# Quotients of standard Borel spaces

Let $X$ and $Y$ be standard Borel spaces: topological spaces homeomorphic to Borel subsets of complete metric spaces. Given a surjective Borel map $f:X\to Y$, we get an equivalence relation $\sim_f\subseteq X^2$ given by $x\sim_fx'$ iff $f(x) = f(x')$. Since $\sim_f = (f\times f)^{-1}(\Delta_Y)$ where $\Delta_Y$ is the diagonal of $Y$, we obtain that $\sim_f$ is a Borel subset of $X$.

Now, let $\sim$ be any other equivalence on $X$ which is a Borel subset of $X^2$. Does there always exist a Borel space $Z$ and a Borel map $g:X\to Z$ such that $\sim = \sim_g$? Can we take $g$ to be surjective in such case?
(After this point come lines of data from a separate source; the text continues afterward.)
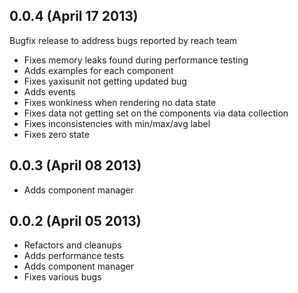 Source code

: ## 0.0.4 (April 17 2013)

Bugfix release to address bugs reported by reach team

- Fixes memory leaks found during performance testing
- Adds examples for each component
- Fixes yaxisunit not getting updated bug
- Adds events
- Fixes wonkiness when rendering no data state
- Fixes data not getting set on the components via data collection
- Fixes inconsistencies with min/max/avg label
- Fixes zero state

## 0.0.3 (April 08 2013)

- Adds component manager

## 0.0.2 (April 05 2013)

- Refactors and cleanups
- Adds performance tests
- Adds component manager
- Fixes various bugs
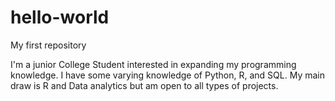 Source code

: # hello-world
My first repository

  I'm a junior College Student interested in expanding my programming knowledge. I have some varying knowledge of Python, R, and SQL. My main draw is R and Data analytics but am open to all types of projects.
What conditions on $\sim$ are sufficient to ensure that $g$ can be chosen to be surjective?

If we could define a topological structure on $X/\!_\sim$ which turns it into a Borel space, then a natural projection $\pi:X\to X/\!_\sim$ would be a desired map $g$.

1. I think that if we endow $X/\!_\sim$ with the $\pi$-quotient topology, then will turn to be an analytic space, but not Borel in general. Is that correct? In such case, perhaps we can can take $Z$ being a one-point compactification of $X/\!_\sim$, though $g = \pi$ would fail to be surjective in such case.

2. If endowing with the quotient topology only leads to analytic spaces, can we still introduce some different topology on $X/\!_\sim$ so that it becomes a Borel space and $\pi$ is a Borel map?

Edited: as Joel pointed out in his answer, the existence of $(g,Z)$ is equivalent to $\sim$ being smooth, that is there exists a Borel reduction from $\sim$ to $\mathrm{id}_Z$.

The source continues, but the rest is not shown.